広間内を一瞬沈黙が支配したかと思うと、とたんに叫び声があちこちから聞こえ阿鼻叫喚と化した。

「きゃあぁぁぁ!!!!」
「うわぁぁぁぁ!!!!」

一人、またひとりと叫び声が木霊する。
中には涙を流している子もいた。
しかしリディナは叫びも、泣きもせずにただ一点を見つめていた。
トロールのことを聞いた瞬間、リディナがスネイプをみると驚いた表情を一瞬浮かべたがすぐに何か思いついたのか険しい表情に変わった。
そしてダンブルドアが叫ぶが早いか、スネイプは職員用テーブルの近くにあった扉から素早く部屋を出てしまった。

ダンブルドアが事態を収拾し速やかに寮へ戻るように指示を出す。
監督生に従い各々の寮に戻るため列を作り広間を後にした。
しかしそんな混乱の最中、ハリーとロンがいなくなっていることにリディナは気が付かなかった。

「(父さま・・・)」

監督生の指示を受けながら流れに沿って寮に帰ってる途中にもリディナはスネイプのことを考えていた。
なぜ、あんな表情を。そしてどこへ行ったのか。

ふと気が付くとリディナは他の生徒と逸れ廊下に立っていた。
薄暗い廊下は見たことのない場所だった。
突然、廊下の突き当たりにある扉の奥で獣の咆哮が聞こえた。
そして扉が開くと黒い人物が飛び出してきた。

「父さまっ!!」

咆哮に驚いて動かなかった体が、黒い人物がスネイプだと認識した途端急に動き出した。
リディナが叫びながら駆け寄ると、スネイプは酷く驚いたような表情を浮かべたがすぐに顔を歪ませその場に俯いた。

「リディナ・・なぜここに・・・!」

駆け寄ってリディナが見たのはスネイプの右足の怪我だった。
何かにかみつかれたようなその傷は深いのか出血もかなり酷い。

「あぁ・・父さま・・・・どう、しよぅッ・・・」

思わぬ物を見てしまったリディナの眼は涙が溢れ今にも零れ落ちそうだった。
普段からは想像もできないくらい動揺し、混乱したリディナの眼から涙が零れ落ちた。
しかし床に落ちるより早く、スネイプはリディナを抱きしめ大丈夫だ、と囁いた。

「父さま・・・」
「歩けない程ではない、肩を借りるぞ」

その言葉に引き戻されたようにリディナも落ち着きを取り戻し、スネイプに肩を貸してトロールの現場へ向かうことにした。
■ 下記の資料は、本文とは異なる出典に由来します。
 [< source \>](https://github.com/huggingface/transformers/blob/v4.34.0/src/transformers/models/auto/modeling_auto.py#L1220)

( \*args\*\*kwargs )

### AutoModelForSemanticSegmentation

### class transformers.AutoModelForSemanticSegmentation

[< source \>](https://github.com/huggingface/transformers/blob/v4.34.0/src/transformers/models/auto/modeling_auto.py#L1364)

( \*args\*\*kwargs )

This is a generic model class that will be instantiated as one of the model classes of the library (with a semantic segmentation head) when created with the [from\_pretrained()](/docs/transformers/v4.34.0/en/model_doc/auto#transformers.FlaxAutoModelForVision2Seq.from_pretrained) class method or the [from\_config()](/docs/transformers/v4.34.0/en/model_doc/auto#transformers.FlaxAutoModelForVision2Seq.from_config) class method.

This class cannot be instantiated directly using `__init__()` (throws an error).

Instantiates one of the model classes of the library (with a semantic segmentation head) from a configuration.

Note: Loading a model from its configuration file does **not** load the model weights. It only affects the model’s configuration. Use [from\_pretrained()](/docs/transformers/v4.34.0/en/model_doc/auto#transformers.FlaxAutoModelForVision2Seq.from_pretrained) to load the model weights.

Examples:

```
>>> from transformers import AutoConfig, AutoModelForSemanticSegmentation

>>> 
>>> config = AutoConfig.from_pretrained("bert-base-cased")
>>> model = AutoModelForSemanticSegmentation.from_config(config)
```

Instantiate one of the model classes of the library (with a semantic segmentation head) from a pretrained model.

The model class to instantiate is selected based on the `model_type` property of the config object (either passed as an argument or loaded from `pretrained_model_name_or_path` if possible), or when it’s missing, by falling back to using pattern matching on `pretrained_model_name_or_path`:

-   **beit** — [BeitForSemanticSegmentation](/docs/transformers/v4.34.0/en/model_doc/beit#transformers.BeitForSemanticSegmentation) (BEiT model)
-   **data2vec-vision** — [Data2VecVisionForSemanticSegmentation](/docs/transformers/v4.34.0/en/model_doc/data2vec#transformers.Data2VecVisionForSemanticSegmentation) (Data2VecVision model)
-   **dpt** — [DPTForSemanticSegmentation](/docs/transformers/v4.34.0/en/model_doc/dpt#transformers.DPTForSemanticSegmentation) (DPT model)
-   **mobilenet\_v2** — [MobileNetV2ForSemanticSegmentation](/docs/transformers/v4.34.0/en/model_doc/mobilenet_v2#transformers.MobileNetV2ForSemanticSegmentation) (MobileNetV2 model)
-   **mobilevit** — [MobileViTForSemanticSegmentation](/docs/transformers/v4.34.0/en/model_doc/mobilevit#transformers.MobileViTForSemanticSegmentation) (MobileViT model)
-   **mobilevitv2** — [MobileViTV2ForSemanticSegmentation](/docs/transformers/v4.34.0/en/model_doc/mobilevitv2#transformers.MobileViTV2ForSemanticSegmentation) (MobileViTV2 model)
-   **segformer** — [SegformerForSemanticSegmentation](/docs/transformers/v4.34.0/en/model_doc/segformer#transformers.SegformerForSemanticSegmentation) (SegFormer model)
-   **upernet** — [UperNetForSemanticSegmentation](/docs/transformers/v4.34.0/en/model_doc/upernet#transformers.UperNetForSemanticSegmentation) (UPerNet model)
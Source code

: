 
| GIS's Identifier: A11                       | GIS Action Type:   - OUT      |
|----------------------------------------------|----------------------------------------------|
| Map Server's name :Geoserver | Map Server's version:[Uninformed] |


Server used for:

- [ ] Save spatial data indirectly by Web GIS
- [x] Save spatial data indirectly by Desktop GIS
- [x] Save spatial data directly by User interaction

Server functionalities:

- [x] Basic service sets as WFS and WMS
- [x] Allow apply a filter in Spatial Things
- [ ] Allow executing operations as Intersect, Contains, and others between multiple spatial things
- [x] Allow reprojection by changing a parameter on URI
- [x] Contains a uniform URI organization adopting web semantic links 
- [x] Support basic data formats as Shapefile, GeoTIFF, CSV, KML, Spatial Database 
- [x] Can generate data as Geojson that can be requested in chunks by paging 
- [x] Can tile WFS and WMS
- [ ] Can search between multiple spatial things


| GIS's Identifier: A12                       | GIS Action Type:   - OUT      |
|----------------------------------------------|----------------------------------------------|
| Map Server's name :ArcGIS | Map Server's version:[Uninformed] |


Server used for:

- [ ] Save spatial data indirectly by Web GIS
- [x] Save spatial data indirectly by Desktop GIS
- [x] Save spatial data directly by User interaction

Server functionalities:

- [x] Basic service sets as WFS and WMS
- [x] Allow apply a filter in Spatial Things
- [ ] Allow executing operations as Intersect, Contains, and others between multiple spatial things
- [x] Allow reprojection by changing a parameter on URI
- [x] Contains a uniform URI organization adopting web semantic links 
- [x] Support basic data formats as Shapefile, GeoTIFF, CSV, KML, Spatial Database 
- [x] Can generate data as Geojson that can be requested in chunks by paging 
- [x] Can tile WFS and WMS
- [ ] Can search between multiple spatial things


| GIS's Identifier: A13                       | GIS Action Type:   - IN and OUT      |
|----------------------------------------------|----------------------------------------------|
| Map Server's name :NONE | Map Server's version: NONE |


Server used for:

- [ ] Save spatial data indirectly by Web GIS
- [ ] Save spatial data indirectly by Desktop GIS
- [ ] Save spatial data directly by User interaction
「情けないところを見せたな・・・怪我はないかリディナ?」

道中、自分のほうが酷い怪我をしているくせにリディナを気に掛ける言葉をスネイプがかけるとリディナの眼からまた涙が零れた。





「どういうことですか、これは!」

やっと現場へ着いたとき、真っ先に聞こえたのはマクゴナガルの怒鳴り声だった。
しかしその声は怒っている中にもどこか安堵を感じた。
トロールが破壊したとみられる女子トイレは見る影もなかった。
そしてその瓦礫の中にハリー、ロン、ハーマイオニーの三人がいた。
傍には気絶したトロール。
どうやらトロールを退治したらしく、三人とも傷だらけだった。

マクゴナガルが寮に戻るように指示をだし、寮へと戻らせた。
戻る前にハリーがスネイプの怪我とリディナに気が付いたらしく、少し怪訝そうな顔をしていた。



「さて・・・」

三人が帰るのを見送り、気絶したままのトロールをクィレルに任せるとマクゴナガル、スネイプ、リディナは医務室に向けて歩いていた。

「貴女はなぜここにいるのです、リディナ?」

ギロリとマクゴナガルがリディナを見た。
獅子寮の寮監なのにその目力は蛙を睨む蛇のようだとリディナは思った。

「・・寮へ戻るときにみんなと逸れて迷ってしまい・・」
「我輩と偶然出くわしたのだ」

言葉尻の途切れたリディナの後をスネイプが続けた。
確かに出くわしたのは偶然だから間違ってはいない。

「そうですか、まぁ今回は緊急のことなので不問にしますが・・
あまりお父様が心配だからと言って、危険なことに首を突っ込んではいけませんよリディナ?」

マクゴナガルが少し厳しめに忠告をし、ダンブルドアに報告があるからと校長室前で別れた。
その後、医務室に到着しマダム・ポンフリーにスネイプを預けるとリディナも大人しくグリフィンドールへと戻った。